- _Task_: Reproduce each record exactly.

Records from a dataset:
# # # # #

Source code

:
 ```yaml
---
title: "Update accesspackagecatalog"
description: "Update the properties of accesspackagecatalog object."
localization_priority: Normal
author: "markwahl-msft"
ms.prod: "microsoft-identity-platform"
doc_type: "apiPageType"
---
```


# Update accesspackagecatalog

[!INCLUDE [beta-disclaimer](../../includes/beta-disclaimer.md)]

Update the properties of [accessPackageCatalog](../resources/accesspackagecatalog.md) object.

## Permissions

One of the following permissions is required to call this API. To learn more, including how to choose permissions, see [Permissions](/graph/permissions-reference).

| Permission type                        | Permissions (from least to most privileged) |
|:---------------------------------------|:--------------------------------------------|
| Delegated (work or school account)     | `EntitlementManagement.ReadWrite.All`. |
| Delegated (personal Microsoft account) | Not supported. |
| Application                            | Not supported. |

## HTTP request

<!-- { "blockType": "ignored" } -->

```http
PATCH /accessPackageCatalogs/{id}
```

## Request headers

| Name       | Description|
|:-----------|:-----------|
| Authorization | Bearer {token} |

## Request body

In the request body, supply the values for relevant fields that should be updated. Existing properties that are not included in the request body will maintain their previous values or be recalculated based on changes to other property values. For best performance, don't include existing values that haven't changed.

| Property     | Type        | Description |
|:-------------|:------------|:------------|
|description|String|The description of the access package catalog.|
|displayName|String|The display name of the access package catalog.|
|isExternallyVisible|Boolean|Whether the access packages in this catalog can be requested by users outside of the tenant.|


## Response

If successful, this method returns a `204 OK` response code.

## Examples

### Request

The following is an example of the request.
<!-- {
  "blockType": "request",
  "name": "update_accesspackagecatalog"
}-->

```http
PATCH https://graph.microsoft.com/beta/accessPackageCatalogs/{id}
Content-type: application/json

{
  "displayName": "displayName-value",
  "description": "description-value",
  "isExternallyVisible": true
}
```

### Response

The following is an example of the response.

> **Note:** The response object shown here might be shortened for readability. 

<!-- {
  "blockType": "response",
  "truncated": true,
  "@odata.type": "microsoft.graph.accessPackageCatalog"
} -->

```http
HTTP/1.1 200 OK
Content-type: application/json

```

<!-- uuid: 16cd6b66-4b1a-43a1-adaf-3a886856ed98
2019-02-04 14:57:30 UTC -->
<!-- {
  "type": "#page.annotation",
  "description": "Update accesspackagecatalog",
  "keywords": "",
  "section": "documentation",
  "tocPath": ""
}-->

# # # # #

- _Task response_:
Source code

:
 ```yaml
---
title: "Update accesspackagecatalog"
description: "Update the properties of accesspackagecatalog object."
localization_priority: Normal
author: "markwahl-msft"
ms.prod: "microsoft-identity-platform"
doc_type: "apiPageType"
---
```


# Update accesspackagecatalog

[!INCLUDE [beta-disclaimer](../../includes/beta-disclaimer.md)]

Update the properties of [accessPackageCatalog](../resources/accesspackagecatalog.md) object.

## Permissions

One of the following permissions is required to call this API. To learn more, including how to choose permissions, see [Permissions](/graph/permissions-reference).

| Permission type                        | Permissions (from least to most privileged) |
|:---------------------------------------|:--------------------------------------------|
| Delegated (work or school account)     | `EntitlementManagement.ReadWrite.All`. |
| Delegated (personal Microsoft account) | Not supported. |
| Application                            | Not supported. |

## HTTP request

<!-- { "blockType": "ignored" } -->

```http
PATCH /accessPackageCatalogs/{id}
```

## Request headers

| Name       | Description|
|:-----------|:-----------|
| Authorization | Bearer {token} |

## Request body

In the request body, supply the values for relevant fields that should be updated. Existing properties that are not included in the request body will maintain their previous values or be recalculated based on changes to other property values. For best performance, don't include existing values that haven't changed.

| Property     | Type        | Description |
|:-------------|:------------|:------------|
|description|String|The description of the access package catalog.|
|displayName|String|The display name of the access package catalog.|
|isExternallyVisible|Boolean|Whether the access packages in this catalog can be requested by users outside of the tenant.|


## Response

If successful, this method returns a `204 OK` response code.

## Examples

### Request

The following is an example of the request.
<!-- {
  "blockType": "request",
  "name": "update_accesspackagecatalog"
}-->

```http
PATCH https://graph.microsoft.com/beta/accessPackageCatalogs/{id}
Content-type: application/json

{
  "displayName": "displayName-value",
  "description": "description-value",
  "isExternallyVisible": true
}
```

### Response

The following is an example of the response.

> **Note:** The response object shown here might be shortened for readability. 

<!-- {
  "blockType": "response",
  "truncated": true,
  "@odata.type": "microsoft.graph.accessPackageCatalog"
} -->

```http
HTTP/1.1 200 OK
Content-type: application/json

```

<!-- uuid: 16cd6b66-4b1a-43a1-adaf-3a886856ed98
2019-02-04 14:57:30 UTC -->
<!-- {
  "type": "#page.annotation",
  "description": "Update accesspackagecatalog",
  "keywords": "",
  "section": "documentation",
  "tocPath": ""
}-->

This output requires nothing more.